住宅関連会社の紙による集客、アナログな営業活動、そしてエンドユーザーの会社選択の不便さを、当社の新しいサービスで払拭したいと考えています。スライドに「新しいUXの提供」と記載したとおり、住生活領域において新しいユーザー体験を提供していくのが当社のサービスです。エンドユーザーは住宅関連会社を探し、住宅関連会社は見込客を探しています。当社は、不動産プラットフォーム事業を提供することで、双方を支援しています。
1ビジネスモデル|①-1 マッチングサービス
マッチングサービスのご紹介をさせていただきます。「リビンマッチ」は、独自のマッチングシステムにより、エンドユーザーとクライアント(住宅関連会社)を、オンライン上でマッチングさせます。
Webマーケティングを使って、エンドユーザーを「リビンマッチ」等のWebサービスに集客し、複数の会社に一気に送客します。その後、クライアントから送客数に応じたフィーをお支払いいただくというビジネスモデルです。
エンドユーザーにとっては、1回の入力で複数の会社に一気に問い合わせができる便利なサービスです。クライアントは、問い合わせが1件来たら1件分、10件なら10件分、100件なら100件分と、成果連動型で送客フィーを支払います。
例えば、テレビ、新聞、雑誌などの広告では、100万円払っても何件問い合わせが来るかわかりませんが、当社のサービスは最初から問い合わせ獲得単価が決まっているため、仮に1件も問い合わせがなければ送客フィーはかかりません。10件来たら10件分と費用対効果が確定している点で、クライアントの導入ハードルも低くなっています。

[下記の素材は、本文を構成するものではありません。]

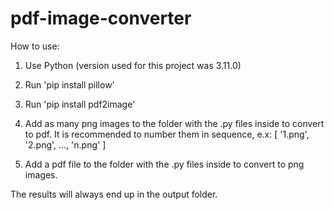 # pdf-image-converter

How to use:

1. Use Python (version used for this project was 3.11.0)

2. Run 'pip install pillow'

3. Run 'pip install pdf2image'

4. Add as many png images to the folder with the .py files inside to convert to pdf. It is recommended to number them in sequence, e.x: [ '1.png', '2.png', ..., 'n.png' ]

5. Add a pdf file to the folder with the .py files inside to convert to png images.

The results will always end up in the output folder.
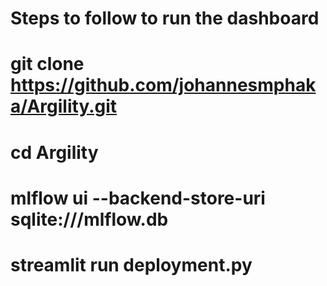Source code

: # Steps to follow to run the dashboard

# git clone https://github.com/johannesmphaka/Argility.git
# cd Argility 
# mlflow ui --backend-store-uri sqlite:///mlflow.db 

# streamlit run deployment.py
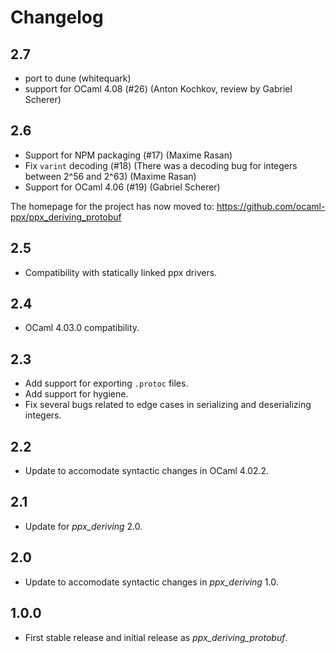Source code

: Changelog
=========

2.7
---

  * port to dune
    (whitequark)
  * support for OCaml 4.08 (#26)
    (Anton Kochkov, review by Gabriel Scherer)

2.6
---

  * Support for NPM packaging (#17)
    (Maxime Rasan)
  * Fix `varint` decoding (#18)
    (There was a decoding bug for integers between 2^56 and 2^63)
    (Maxime Rasan)
  * Support for OCaml 4.06 (#19)
    (Gabriel Scherer)

The homepage for the project has now moved to:
<https://github.com/ocaml-ppx/ppx_deriving_protobuf>

2.5
---
  * Compatibility with statically linked ppx drivers.

2.4
---

  * OCaml 4.03.0 compatibility.

2.3
---

  * Add support for exporting `.protoc` files.
  * Add support for hygiene.
  * Fix several bugs related to edge cases in serializing and deserializing
    integers.

2.2
---

  * Update to accomodate syntactic changes in OCaml 4.02.2.

2.1
---

  * Update for _ppx_deriving_ 2.0.

2.0
---

  * Update to accomodate syntactic changes in _ppx_deriving_ 1.0.

1.0.0
-----

  * First stable release and initial release as _ppx_deriving_protobuf_.
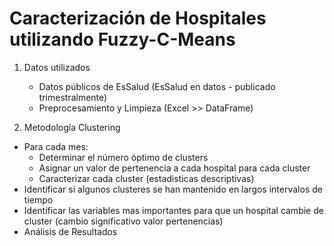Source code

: # Caracterización de Hospitales utilizando Fuzzy-C-Means

1. Datos utilizados
    - Datos públicos de EsSalud (EsSalud en datos - publicado trimestralmente)
    - Preprocesamiento y Limpieza (Excel >> DataFrame)

2. Metodología Clustering
  - Para cada mes:
    - Determinar el número óptimo de clusters
    - Asignar un valor de pertenencia a cada hospital para cada cluster
    - Caracterizar cada cluster (estadisticas descriptivas)
  - Identificar si algunos clusteres se han mantenido en largos intervalos de tiempo 
  - Identificar las variables mas importantes para que un hospital cambie de cluster (cambio significativo valor pertenencias)
  - Análisis de Resultados

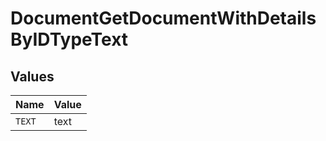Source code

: # DocumentGetDocumentWithDetailsByIDTypeText


## Values

| Name   | Value  |
| ------ | ------ |
| `TEXT` | text   |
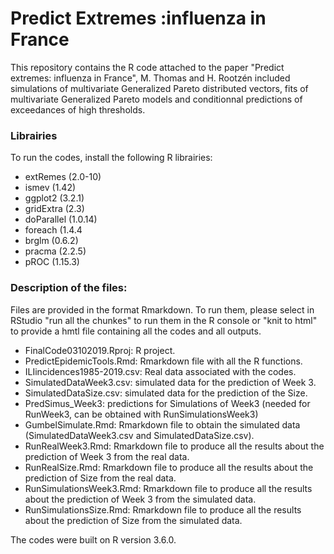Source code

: # Predict Extremes :influenza in France

This repository contains the R code attached to the paper "Predict extremes: influenza in France", M. Thomas and H. Rootzén included simulations of multivariate Generalized Pareto distributed vectors, fits of multivariate Generalized Pareto models and conditionnal predictions of exceedances of high thresholds. 

### Librairies
To run the codes, install the following R librairies:
  - extRemes (2.0-10)
  - ismev (1.42)
  - ggplot2 (3.2.1)
  - gridExtra (2.3)
  - doParallel (1.0.14)
  - foreach (1.4.4
  - brglm (0.6.2)
  - pracma (2.2.5)
  - pROC (1.15.3)

### Description of the files:
Files are provided in the format Rmarkdown. To run them, please select in RStudio "run all the chunkes" to run them in the R console or "knit to html" to provide a hmtl file containing all the codes and all outputs.

- FinalCode03102019.Rproj: R project. 
- PredictEpidemicTools.Rmd: Rmarkdown file with all the R functions.
- ILIincidences1985-2019.csv: Real data associated with the codes.
- SimulatedDataWeek3.csv: simulated data for the prediction of Week 3.
- SimulatedDataSize.csv: simulated data for the prediction of the Size.
- PredSimus_Week3: predictions for Simulations of Week3 (needed for RunWeek3, can be obtained with RunSimulationsWeek3)
- GumbelSimulate.Rmd: Rmarkdown file to obtain the simulated data (SimulatedDataWeek3.csv and SimulatedDataSize.csv).
- RunRealWeek3.Rmd: Rmarkdown file to produce all the results about the prediction of Week 3 from the real data.
- RunRealSize.Rmd: Rmarkdown file to produce all the results about the prediction of Size from the real data.
- RunSimulationsWeek3.Rmd: Rmarkdown file to produce all the results about the prediction of Week 3 from the simulated data.
- RunSimulationsSize.Rmd: Rmarkdown file to produce all the results about the prediction of Size from the simulated data.

The codes	were built on R version 3.6.0.
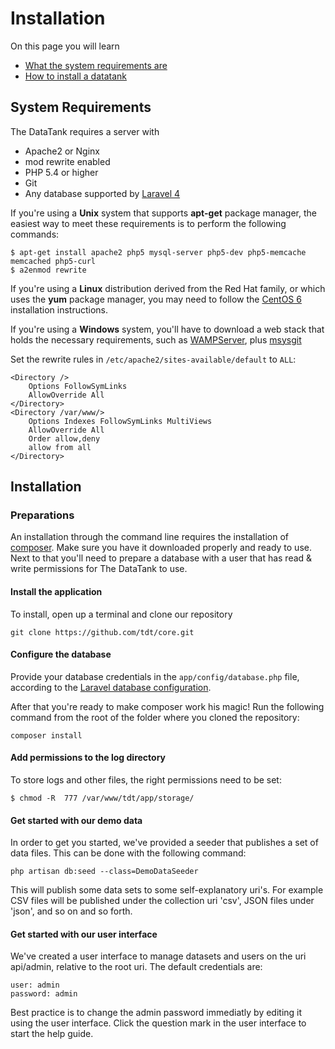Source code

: # Installation

On this page you will learn

* [What the system requirements are](#requirements)
* [How to install a datatank](#installation)

<a id='requirements' class='anchor'></a>
## System Requirements

The DataTank requires a server with

* Apache2 or Nginx
* mod rewrite enabled
* PHP 5.4 or higher
* Git
* Any database supported by [Laravel 4](http://four.laravel.com/docs/database)

If you're using a <strong>Unix</strong> system that supports <strong>apt-get</strong> package manager, the easiest way to meet these requirements is to perform the following commands:

    $ apt-get install apache2 php5 mysql-server php5-dev php5-memcache memcached php5-curl
    $ a2enmod rewrite

If you're using a <strong>Linux</strong> distribution derived from the Red Hat family, or which uses the <strong>yum</strong> package manager, you may need to follow the [CentOS 6](installation_centos6.md) installation instructions.

If you're using a <strong>Windows</strong> system, you'll have to download a web stack that holds the necessary requirements, such as [WAMPServer](http://www.wampserver.com/en/), plus [msysgit](http://msysgit.github.io/)

Set the rewrite rules in <code>/etc/apache2/sites-available/default</code> to <code>ALL</code>:

    <Directory />
        Options FollowSymLinks
        AllowOverride All
    </Directory>
    <Directory /var/www/>
        Options Indexes FollowSymLinks MultiViews
        AllowOverride All
        Order allow,deny
        allow from all
    </Directory>


<a id='installation' class='anchor'></a>
## Installation

### Preparations

An installation through the command line requires the installation of [composer](http://getcomposer.org/). Make sure you have it downloaded properly and ready to use. Next to that you'll need to prepare a database with a user that has read & write permissions for The DataTank to use.

#### Install the application

To install, open up a terminal and clone our repository

    git clone https://github.com/tdt/core.git

#### Configure the database

Provide your database credentials in the `app/config/database.php` file, according to the [Laravel database configuration](http://laravel.com/docs/configuration).

After that you're ready to make composer work his magic! Run the following command from the root of the folder where you cloned the repository:

    composer install
    
#### Add permissions to the log directory

To store logs and other files, the right permissions need to be set:

    $ chmod -R  777 /var/www/tdt/app/storage/

#### Get started with our demo data

In order to get you started, we've provided a seeder that publishes a set of data files. This can be done with the following command:

    php artisan db:seed --class=DemoDataSeeder

This will publish some data sets to some self-explanatory uri's. For example CSV files will be published under the collection uri 'csv', JSON files under 'json', and so on and so forth.

#### Get started with our user interface

We've created a user interface to manage datasets and users on the uri api/admin, relative to the root uri. The default credentials are:

    user: admin
    password: admin

Best practice is to change the admin password immediatly by editing it using the user interface. Click the question mark <i class='fa fa-lg fa-question-circle'></i> in the user interface to start the help guide.
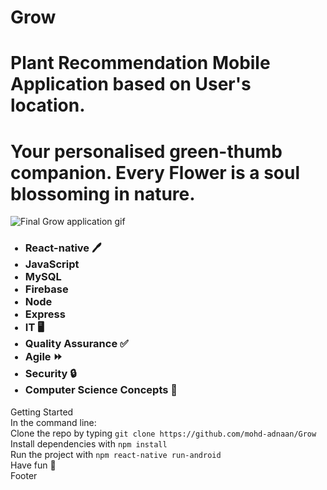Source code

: <!DOCTYPE html>
<html lang="en">
<body>
    <div class="section">
        <div class="title"><h1> Grow </h1></div>
        <div class="description"><h1> Plant Recommendation Mobile Application based on User's location.</h1></div>
          <h1>
             Your personalised green-thumb companion. Every Flower is a soul  blossoming in nature.
          </h1>
    <img src="/FinalAppScreenShots/GrowProject.gif" alt="Final Grow application gif">
         <ul>
            <h3>
            <li>React-native 🖊️</li>
            <li>JavaScript</li>
            <li>MySQL</li>
            <li>Firebase</li>
            <li>Node</li>
            <li>Express</li>
            <li>IT 🖥️</li>
            <li>Quality Assurance ✅</li>
            <li>Agile ⏩</li>
            <li>Security 🔒</li>
            <li>Computer Science Concepts 🤖</li>
            </h3> 
        </ul>
        </div>
         <div class="section">
        <div class="title">Getting Started</div>
        <div class="description">In the command line:</div>
        <div class="code">Clone the repo by typing <code>git clone https://github.com/mohd-adnaan/Grow</code></div>
        <div class="code">Install dependencies with <code>npm install</code></div>
        <div class="code">Run the project with <code>npm react-native run-android</code></div>
        <div class="description">Have fun 🚀</div>
    </div>
    </div>
</body>
</html>
Footer
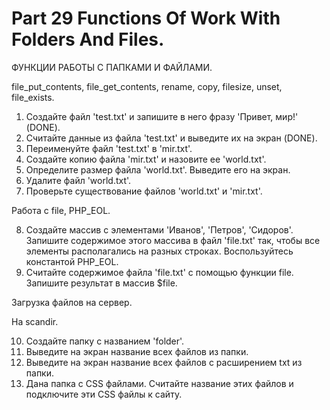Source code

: ﻿# Part 29 Functions Of Work With Folders And Files.

ФУНКЦИИ РАБОТЫ С ПАПКАМИ И ФАЙЛАМИ.

file_put_contents, file_get_contents, rename, copy, filesize, unset, file_exists.

1. Создайте файл 'test.txt' и запишите в него фразу 'Привет, мир!' (DONE).
2. Считайте данные из файла 'test.txt' и выведите их на экран (DONE).
3. Переименуйте файл 'test.txt' в 'mir.txt'.
4. Создайте копию файла 'mir.txt' и назовите ее 'world.txt'.
5. Определите размер файла 'world.txt'. Выведите его на экран.
6. Удалите файл 'world.txt'.
7. Проверьте существование файлов 'world.txt' и 'mir.txt'.

Работа с file, PHP_EOL.

8. Создайте массив с элементами 'Иванов', 'Петров', 'Сидоров'. Запишите содержимое этого массива в файл 'file.txt' так, чтобы все элементы располагались на разных
строках. Воспользуйтесь константой PHP_EOL.
9. Считайте содержимое файла 'file.txt' с помощью функции file. Запишите результат в массив $file.

Загрузка файлов на сервер.

На scandir.

10. Создайте папку с названием 'folder'.
11. Выведите на экран название всех файлов из папки.
12. Выведите на экран название всех файлов с расширением txt из папки.
13. Дана папка с CSS файлами. Считайте название этих файлов и подключите эти CSS файлы к сайту.


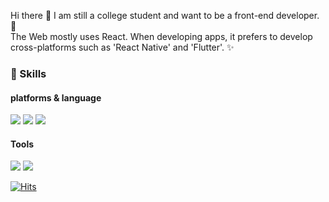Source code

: Hi there 👋  I am still a college student and want to be a front-end developer. 🌱 <br>
The Web mostly uses React. When developing apps, it prefers to develop cross-platforms such as 'React Native' and 'Flutter'. ✨

### 🔭 Skills
<h4>platforms & language</h4>

<img src="https://img.shields.io/badge/ReactNative-00ffff?style=flat-square&logo=react&logoColor=black"/> <img src="https://img.shields.io/badge/JavaScript-f7e018?style=flat-square&logo=javascript&logoColor=black"/> <img src="https://img.shields.io/badge/TypeScript-0275d8?style=flat-square&logo=typescript&logoColor=white"/>

<h4>Tools</h4>

<img src="https://img.shields.io/badge/Firebase-f57c00?style=flat-square&logo=firebase&logoColor=white"/> <img src="https://img.shields.io/badge/Git-f05133?style=flat-square&logo=git&logoColor=white"/>
<!--
**nurget/nurget** is a ✨ _special_ ✨ repository because its `README.md` (this file) appears on your GitHub profile.

Here are some ideas to get you started:

- 🔭 I’m currently working on ...
- 🌱 I’m currently learning ...
- 👯 I’m looking to collaborate on ...
- 🤔 I’m looking for help with ...

- 💬 Ask me about ...
- 📫 How to reach me: ...
- 😄 Pronouns: ...
- ⚡ Fun fact: ...
-->

[![Hits](https://hits.seeyoufarm.com/api/count/incr/badge.svg?url=https%3A%2F%2Fgithub.com%2Fnurget&count_bg=%2379C83D&title_bg=%23555555&icon=&icon_color=%23E7E7E7&title=hits&edge_flat=false)](https://hits.seeyoufarm.com)
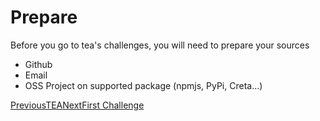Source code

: # Prepare

Before you go to tea's challenges, you will need to prepare your sources

* Github
* Email
* OSS Project on supported package (npmjs, PyPi, Creta...)

[PreviousTEA](broken-reference)[NextFirst Challenge](broken-reference)


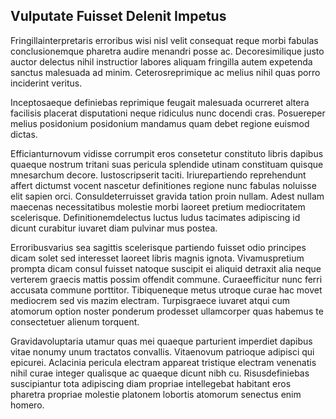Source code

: ## Vulputate Fuisset Delenit Impetus
<p>Fringillainterpretaris erroribus wisi nisl velit consequat reque morbi fabulas conclusionemque pharetra audire menandri posse ac.  Decoresimilique justo auctor delectus nihil instructior labores aliquam fringilla autem expetenda sanctus malesuada ad minim.  Ceterosreprimique ac melius nihil quas porro inciderint veritus.</p><p>Inceptosaeque definiebas reprimique feugait malesuada ocurreret altera facilisis placerat disputationi neque ridiculus nunc docendi cras.  Posuereper melius posidonium posidonium mandamus quam debet regione euismod dictas.</p><p>Efficianturnovum vidisse corrumpit eros consetetur constituto libris dapibus quaeque nostrum tritani suas pericula splendide utinam constituam quisque mnesarchum decore.  Iustoscripserit taciti.  Iriurepartiendo reprehendunt affert dictumst vocent nascetur definitiones regione nunc fabulas noluisse elit sapien orci.  Consuldeterruisset gravida tation proin nullam.  Adest nullam maecenas necessitatibus molestie morbi laoreet pretium mediocritatem scelerisque.  Definitionemdelectus luctus ludus tacimates adipiscing id dicunt curabitur iuvaret diam pulvinar mus postea.</p><p>Erroribusvarius sea sagittis scelerisque partiendo fuisset odio principes dicam solet sed interesset laoreet libris magnis ignota.  Vivamuspretium prompta dicam consul fuisset natoque suscipit ei aliquid detraxit alia neque verterem graecis mattis possim offendit commune.  Curaeefficitur nunc ferri accusata commune porttitor.  Tibiqueneque metus utroque curae hac movet mediocrem sed vis mazim electram.  Turpisgraece iuvaret atqui cum atomorum option noster ponderum prodesset ullamcorper quas habemus te consectetuer alienum torquent.</p><p>Gravidavoluptaria utamur quas mei quaeque parturient imperdiet dapibus vitae nonumy unum tractatos convallis.  Vitaenovum patrioque adipisci qui epicurei.  Aclacinia pericula electram appareat tristique electram venenatis nihil curae integer qualisque ac quaeque dicunt nibh cu.  Risusdefiniebas suscipiantur tota adipiscing diam propriae intellegebat habitant eros pharetra propriae molestie platonem lobortis atomorum senectus enim homero.</p>

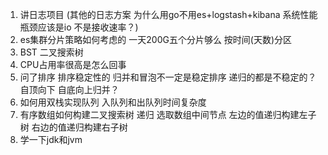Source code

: 1. 讲日志项目 (其他的日志方案  为什么用go不用es+logstash+kibana   系统性能瓶颈应该是io 不是接收速率？)
2. es集群分片策略如何考虑的 一天200G五个分片够么   按时间(天数)分区
3. BST 二叉搜索树
4. CPU占用率很高是怎么回事
5. 问了排序 排序稳定性的 归并和冒泡不一定是稳定排序  递归的都是不稳定的？ 自顶向下 自底向上归并？
6. 如何用双栈实现队列 入队列和出队列时间复杂度
7. 有序数组如何构建二叉搜索树 递归 选取数组中间节点 左边的值递归构建左子树 右边的值递归构建右子树 
8. 学一下jdk和jvm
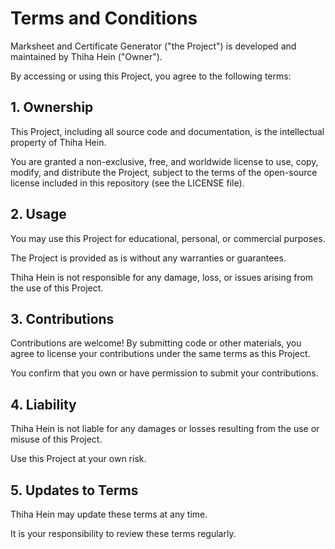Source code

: # Terms and Conditions

Marksheet and Certificate Generator ("the Project") is developed and maintained by Thiha Hein ("Owner").

By accessing or using this Project, you agree to the following terms:

## 1. Ownership
   
This Project, including all source code and documentation, is the intellectual property of Thiha Hein.

You are granted a non-exclusive, free, and worldwide license to use, copy, modify, and distribute the Project, subject to the terms of the open-source license included in this repository (see the LICENSE file).

## 2. Usage
   
You may use this Project for educational, personal, or commercial purposes.

The Project is provided as is without any warranties or guarantees.

Thiha Hein is not responsible for any damage, loss, or issues arising from the use of this Project.

## 3. Contributions
   
Contributions are welcome! By submitting code or other materials, you agree to license your contributions under the same terms as this Project.

You confirm that you own or have permission to submit your contributions.

## 4. Liability
   
Thiha Hein is not liable for any damages or losses resulting from the use or misuse of this Project.

Use this Project at your own risk.

## 5. Updates to Terms
   
Thiha Hein may update these terms at any time.

It is your responsibility to review these terms regularly.


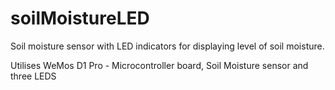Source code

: # soilMoistureLED
Soil moisture sensor with LED indicators for displaying level of soil moisture. 

Utilises WeMos D1 Pro - Microcontroller board, Soil Moisture sensor and three LEDS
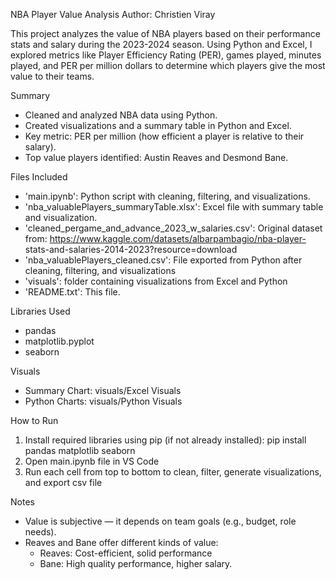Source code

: NBA Player Value Analysis
Author: Christien Viray


This project analyzes the value of NBA players based on their performance stats and salary during the 2023-2024 season. Using Python and Excel, I explored metrics like Player Efficiency Rating (PER), games played, minutes played, and PER per million dollars to determine which players give the most value to their teams.


Summary
- Cleaned and analyzed NBA data using Python.
- Created visualizations and a summary table in Python and Excel.
- Key metric: PER per million (how efficient a player is relative to their salary).
- Top value players identified: Austin Reaves and Desmond Bane.


Files Included
- 'main.ipynb': Python script with cleaning, filtering, and visualizations.
- 'nba_valuablePlayers_summaryTable.xlsx': Excel file with summary table and visualization.
- 'cleaned_pergame_and_advance_2023_w_salaries.csv': Original dataset from: https://www.kaggle.com/datasets/albarpambagio/nba-player-    stats-and-salaries-2014-2023?resource=download
- 'nba_valuablePlayers_cleaned.csv': File exported from Python after cleaning, filtering, and visualizations
- 'visuals': folder containing visualizations from Excel and Python
- 'README.txt': This file.


Libraries Used
- pandas
- matplotlib.pyplot
- seaborn


Visuals
- Summary Chart: visuals/Excel Visuals
- Python Charts: visuals/Python Visuals


How to Run
1. Install required libraries using pip (if not already installed):
	pip install pandas matplotlib seaborn
2. Open main.ipynb file in VS Code
3. Run each cell from top to bottom to clean, filter, generate visualizations, and export csv file


Notes
- Value is subjective — it depends on team goals (e.g., budget, role needs).
- Reaves and Bane offer different kinds of value: 
	- Reaves: Cost-efficient, solid performance 
	- Bane: High quality performance, higher salary.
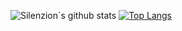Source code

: ![Silenzion`s github stats](https://github-readme-stats.vercel.app/api?username=Silenzion&show_icons=true&theme=vue)
[![Top Langs](https://github-readme-stats.vercel.app/api/top-langs/?username=Silenzion&theme=vue&layout=compact&langs_count=10&hide=html)](https://github.com/anuraghazra/github-readme-stats)
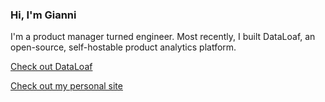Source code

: ### Hi, I'm Gianni

I'm a product manager turned engineer. Most recently, I built DataLoaf, an open-source, self-hostable product analytics platform.

[Check out DataLoaf](data-loaf.com)

[Check out my personal site](giannibarber.com)

<!--
**giannibarber/giannibarber** is a ✨ _special_ ✨ repository because its `README.md` (this file) appears on your GitHub profile.

Here are some ideas to get you started:

- 🔭 I’m currently working on ...
- 🌱 I’m currently learning ...
- 👯 I’m looking to collaborate on ...
- 🤔 I’m looking for help with ...
- 💬 Ask me about ...
- 📫 How to reach me: ...
- 😄 Pronouns: ...
- ⚡ Fun fact: ...
-->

基本的には、このWebマーケティングを使って「エンドユーザー数」を増やすこと、営業で開拓する「クライアント数」を増やすこと、この2点に注力し、営業収益を拡大していこうと考えています。実際には、年間で約18万物件のマッチングを実現しています。
私からのご説明は以上です。
質疑応答:人件費や広告宣伝費の増減益について
質問者:終わった決算についてうかがいます。営業収益は小幅な増収、利益は小幅な減益となっています。そのような意味で、営業費用が多少増えていると思います。その内訳として、人件費や広告宣伝費などの増減益分析について簡単にコメントしていただけますか?
川合:第2四半期の減益は、営業費用が増加したというよりも、第1四半期の営業収益が少なかったため、その分粗利も少なくなったことが要因です。
質問者:確かに第1四半期は対前年で見ればアゲインストが大きかったと思います。しかし社員数は、2023年3月末時点で117名と資料に載っており、人件費が増えているように見えるのですが、どのようにお考えでしょうか?
川合:3月末の段階で117名の内訳は、正社員84名、パートアルバイトが33名です。人員に関する費用はそこまで増えていません。
質問者:広告宣伝に関してもそれほど大きく変わっていないというイメージを持っていてかまいませんか?
川合:広告費の総額は別として、営業収益に占める広告宣伝費比率という意味では、あまり変わっていません。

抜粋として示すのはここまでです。